It's no secret that the beauty of a beach belies what a harsh environment it is. Salt is corrosive. Wind erodes. Sand gets in your eyes (including your zoom lens).

Ocean Beach. Beauty and the Beast.

A little over two years ago, we took a Fujifilm X-S1 down to the beach for some test shots. We shot a mix of Raw and JPEG using the 12-megapixel megazoom's built-in 24-624mm zoom lens. Boy, was that fun.

Fujifilm discovered a fault with the sensor as we were testing it and we returned it before writing a review. But we've always liked these shots from Ocean Beach.

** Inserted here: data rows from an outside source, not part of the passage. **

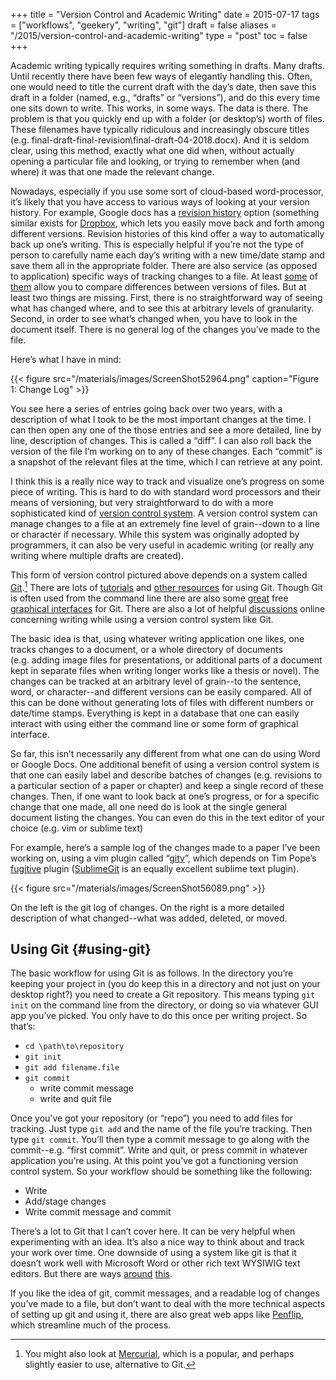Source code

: +++
title = "Version Control and Academic Writing"
date = 2015-07-17
tags = ["workflows", "geekery", "writing", "git"]
draft = false
aliases = "/2015/version-control-and-academic-writing"
type = "post"
toc = false
+++

Academic writing typically requires writing something in drafts. Many drafts.
Until recently there have been few ways of elegantly handling this. Often, one
would need to title the current draft with the day&rsquo;s date, then save this
draft in a folder (named, e.g., &ldquo;drafts&rdquo; or &ldquo;versions&rdquo;), and do this every
time one sits down to write. This works, in some ways. The data is there. The
problem is that you quickly end up with a folder (or desktop&rsquo;s) worth of
files. These filenames have typically ridiculous and increasingly obscure
titles (e.g. final-draft-final-revision\final-draft-04-2018.docx). And it
is seldom clear, using this method, exactly what one did when, without
actually opening a particular file and looking, or trying to remember when
(and where) it was that one made the relevant change.

Nowadays, especially if you use some sort of cloud-based word-processor, it&rsquo;s
likely that you have access to various ways of looking at your version
history. For example, Google docs has a [revision history](https://support.google.com/docs/answer/190843?hl=en) option (something
similar exists for [Dropbox](http://www.macinstruct.com/node/516), which lets you easily move back and forth among
different versions. Revision histories of this kind offer a way to
automatically back up one&rsquo;s writing. This is especially helpful if you&rsquo;re not
the type of person to carefully name each day&rsquo;s writing with a new time/date
stamp and save them all in the appropriate folder. There are also service (as
opposed to application) specific ways of tracking changes to a file. At least
[some](http://versionrocket.com) of [them](http://versionrocket.com) allow you to compare differences between versions of files. But
at least two things are missing. First, there is no straightforward way of
seeing what has changed where, and to see this at arbitrary levels of
granularity. Second, in order to see what&rsquo;s changed when, you have to look in
the document itself. There is no general log of the changes you&rsquo;ve made to the
file.

Here&rsquo;s what I have in mind:

{{< figure src="/materials/images/ScreenShot52964.png" caption="Figure 1: Change Log" >}}

You see here a series of entries going back over two years, with a description
of what I took to be the most important changes at the time. I can then open
any one of the those entries and see a more detailed, line by line,
description of changes. This is called a &ldquo;diff&rdquo;. I can also roll back the
version of the file I&rsquo;m working on to any of these changes. Each &ldquo;commit&rdquo; is a
snapshot of the relevant files at the time, which I can retrieve at any point.

I think this is a really nice way to track and visualize one&rsquo;s progress on
some piece of writing. This is hard to do with standard word processors and
their means of versioning, but very straightforward to do with a more
sophisticated kind of [version control system](https://en.wikipedia.org/wiki/Revision%5Fcontrol). A version control system can
manage changes to a file at an extremely fine level of grain--down to a line
or character if necessary. While this system was originally adopted by
programmers, it can also be very useful in academic writing (or really any
writing where multiple drafts are created).

This form of version control pictured above depends on a system called
[Git](https://git-scm.com).[^fn:1] There are lots of [tutorials](http://rogerdudler.github.io/git-guide/) and [other resources](https://www.atlassian.com/git/) for using Git.
Though Git is often used from the command line there are also some [great](http://gitup.co) free
[graphical interfaces](https://www.sourcetreeapp.com) for Git. There are also a lot of helpful [discussions](http://writers.stackexchange.com/questions/10440/what-is-the-purpose-of-version-control/10443#10443)
online concerning writing while using a version control system like Git.

The basic idea is that, using whatever writing application one likes,
one tracks changes to a document, or a whole directory of documents
(e.g. adding image files for presentations, or additional parts of a
document kept in separate files when writing longer works like a thesis
or novel). The changes can be tracked at an arbitrary level of grain--to
the sentence, word, or character--and different versions can be easily
compared. All of this can be done without generating lots of files with
different numbers or date/time stamps. Everything is kept in a database
that one can easily interact with using either the command line or some
form of graphical interface.

So far, this isn&rsquo;t necessarily any different from what one can do using
Word or Google Docs. One additional benefit of using a version control
system is that one can easily label and describe batches of changes
(e.g. revisions to a particular section of a paper or chapter) and keep
a single record of these changes. Then, if one want to look back at
one&rsquo;s progress, or for a specific change that one made, all one need do
is look at the single general document listing the changes. You can even
do this in the text editor of your choice (e.g. vim or sublime text)

For example, here&rsquo;s a sample log of the changes made to a paper I&rsquo;ve been
working on, using a vim plugin called &ldquo;[gitv](https://github.com/gregsexton/gitv)&rdquo;, which depends on Tim Pope&rsquo;s
[fugitive](https://github.com/tpope/vim-fugitive) plugin ([SublimeGit](https://sublimegit.net) is an equally excellent sublime text plugin).

{{< figure src="/materials/images/ScreenShot56089.png" >}}

On the left is the git log of changes. On the right is a more detailed
description of what changed--what was added, deleted, or moved.


## Using Git {#using-git}

The basic workflow for using Git is as follows. In the directory you&rsquo;re
keeping your project in (you do keep this in a directory and not just on
your desktop right?) you need to create a Git repository. This means
typing `git init` on the command line from the directory, or doing so
via whatever GUI app you&rsquo;ve picked. You only have to do this once per
writing project. So that&rsquo;s:

-   `cd \path\to\repository`
-   `git init`
-   `git add filename.file`
-   `git commit`
    -   write commit message
    -   write and quit file

Once you&rsquo;ve got your repository (or &ldquo;repo&rdquo;) you need to add files for
tracking. Just type `git add` and the name of the file you&rsquo;re tracking.
Then type `git commit`. You&rsquo;ll then type a commit message to go along
with the commit--e.g. &ldquo;first commit&rdquo;. Write and quit, or press commit in
whatever application you&rsquo;re using. At this point you&rsquo;ve got a
functioning version control system. So your workflow should be something
like the following:

-   Write
-   Add/stage changes
-   Write commit message and commit

There&rsquo;s a lot to Git that I can&rsquo;t cover here. It can be very helpful when
experimenting with an idea. It&rsquo;s also a nice way to think about and track your
work over time. One downside of using a system like git is that it doesn&rsquo;t
work well with Microsoft Word or other rich text WYSIWIG text editors. But
there are ways [around](http://blog.martinfenner.org/2014/08/25/using-microsoft-word-with-git/) [this](https://www.martineve.com/2013/08/18/using-git-in-my-writing-workflow/).

If you like the idea of git, commit messages, and a readable log of changes
you&rsquo;ve made to a file, but don&rsquo;t want to deal with the more technical aspects
of setting up git and using it, there are also great web apps like [Penflip](https://www.penflip.com),
which streamline much of the process.

[^fn:1]: You might also look at [Mercurial](https://mercurial.selenic.com), which is a popular, and perhaps slightly easier to use, alternative to Git.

We used them to make a Pholium book when we reviewed that app. And we've the shot of the surfer in a curl for a test print.

These images were all processed in Lightroom 5.4 but we took more liberties than usual.

Some are color, some are black and white. Some were shot in black and white, actually (like the turn lane). But a few more were converted to black and white, either to avoid duplication (the wave) or to show off some tonality obscured by the color (the landscape).

There aren't a lot of color to manipulate in the black and white conversion. The Green, Aqua and Blue sliders about did it for the ocean and the sky both. Lightroom makes it as simple as a click to go between color and monochrome, so we could reference the color data visually, click back to monochrome and move the right slider to lighten or darken the area that needed work.

We also cropped a good deal, changing aspect ratios. There are some natural 16x9s and 4x5s and a few square crops we added.

The only image that needed perspective control was the Aqua sign. We didn't use any other lens corrections.

Last week's shots of Lotusland were all JPEGs and we wrestled with them to get acceptable images. There just isn't much latitude in a JPEG. We saw that again in these images. The fun ones to edit were all RAF, Fujifilm's Raw image format. The tough ones (like the square surfer, over which we labored for a long time, nearly resorting to a mask) were JPEGs.

This series is all over the place, in short. Just like a beach, with its beautiful colors and dramatic views contrasting with the endless erosion and corrosion.